Die Studie schließt mit einem knappen Fazit. Klüsener konstatiert darin, dass die Stoßrichtung der Iran-Berichterstattung in der DDR stark von der zumeist pragmatischen Außenpolitik der SED gegenüber Iran beeinflusst wurde. Da die DDR-Presse in ihrer Berichterstattung jedoch oftmals auf Meldungen westlicher Agenturen angewiesen war, war die Einheitspartei zu keinem Zeitpunkt in der Lage, die konkreten Inhalte der Medienprodukte vollständig zu kontrollieren. Das von der DDR-Presse erzeugte Iranbild war somit nicht nur das Produkt sozialistischer Realpolitik, sondern auch abhängig von der marktwirtschaftlich organisierten internationalen Informationsindustrie.

Trotz der genannten Defizite lohnt eine Lektüre von Klüseners Studie. Auch wenn es seiner Analyse gerade im Hinblick auf die Auswärtige Politik der DDR an Kontextualisierung und konkreter Archivarbeit mangelt, bietet sie einen umfangreichen Überblick zur Darstellung Irans durch die Printmedien in der DDR. Dies ist nicht nur für diejenigen interessant, die zur DDR-Mediengeschichte oder den Verflechtungen zwischen dem SED-Staat und Iran forschen; vielmehr bietet die Arbeit auch neue Einblicke bezüglich der medialen Präsenz eines Vertreters des (Globalen) Südens in einem Land des „Ostens“ während der Kernphase des Kalten Krieges.

Anmerkungen:
1 Siehe unter anderem: Matthias Bengtson-Krallert, Die DDR und der internationale Terrorismus, Marburg 2017; Lutz Maeke, DDR und PLO. Die Palästinapolitik des SED-Staates, Berlin 2017; Miriam Müller, A Spectre is Haunting Arabia. How the Germans Brought their Communism to Yemen, Bielefeld 2015.

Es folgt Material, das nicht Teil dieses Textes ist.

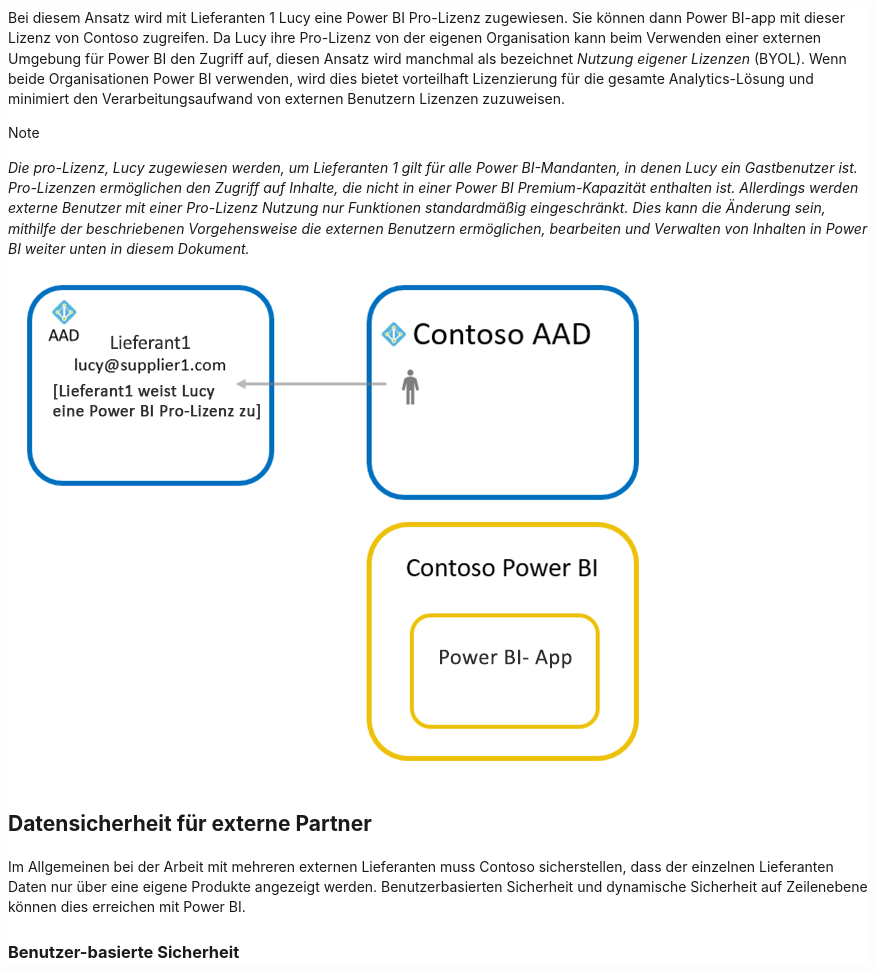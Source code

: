 Bei diesem Ansatz wird mit Lieferanten 1 Lucy eine Power BI Pro-Lizenz zugewiesen. Sie können dann Power BI-app mit dieser Lizenz von Contoso zugreifen. Da Lucy ihre Pro-Lizenz von der eigenen Organisation kann beim Verwenden einer externen Umgebung für Power BI den Zugriff auf, diesen Ansatz wird manchmal als bezeichnet _Nutzung eigener Lizenzen_ (BYOL). Wenn beide Organisationen Power BI verwenden, wird dies bietet vorteilhaft Lizenzierung für die gesamte Analytics-Lösung und minimiert den Verarbeitungsaufwand von externen Benutzern Lizenzen zuzuweisen.

> [!NOTE]
> _Die pro-Lizenz, Lucy zugewiesen werden, um Lieferanten 1 gilt für alle Power BI-Mandanten, in denen Lucy ein Gastbenutzer ist. Pro-Lizenzen ermöglichen den Zugriff auf Inhalte, die nicht in einer Power BI Premium-Kapazität enthalten ist. Allerdings werden externe Benutzer mit einer Pro-Lizenz Nutzung nur Funktionen standardmäßig eingeschränkt. Dies kann die Änderung sein, mithilfe der beschriebenen Vorgehensweise die_ _externen Benutzern ermöglichen, bearbeiten und Verwalten von Inhalten in Power BI_ _weiter unten in diesem Dokument._

![Pro-Lizenz-Anforderungen](media/whitepaper-azure-b2b-power-bi/whitepaper-azure-b2b-power-bi_26.png)

## <a name="data-security-for-external-partners"></a>Datensicherheit für externe Partner

Im Allgemeinen bei der Arbeit mit mehreren externen Lieferanten muss Contoso sicherstellen, dass der einzelnen Lieferanten Daten nur über eine eigene Produkte angezeigt werden. Benutzerbasierten Sicherheit und dynamische Sicherheit auf Zeilenebene können dies erreichen mit Power BI.

### <a name="user-based-security"></a>Benutzer-basierte Sicherheit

2 Siehe Oliver Bast u.a., „Germany“, in Encyclopaedia Iranica Online, URL: <https://referenceworks.brillonline.com/entries/encyclopaedia-iranica-online/germany-COM_11019?s.num=0&s.f.s2_parent=s.f.book.encyclopaedia-iranica-online&s.au=%22Bast%2C+Oliver%22&s.q=Germany#COM-2071any#COM-2071> (19.02.2022).
3 Siehe unter anderem: Anke Fiedler / Michael Meyen (Hrsg.), Fiktionen für das Volk. DDR-Zeitungen als PR-Instrument. Fallstudien zu den Zentralorganen Neues Deutschland, Junge Welt, Neue Zeit und Der Morgen, Münster 2011; dies. (Hrsg.), Die Grenze im Kopf. Journalisten in der DDR, Berlin 2011.
4 Vgl. „Vortrag über die Lage im Iran von Bezorg [sic] Alavi vor Mitarbeitern des zentralen Parteiapparats,“ 21. Dezember 1953, BArch, DY 30/41486.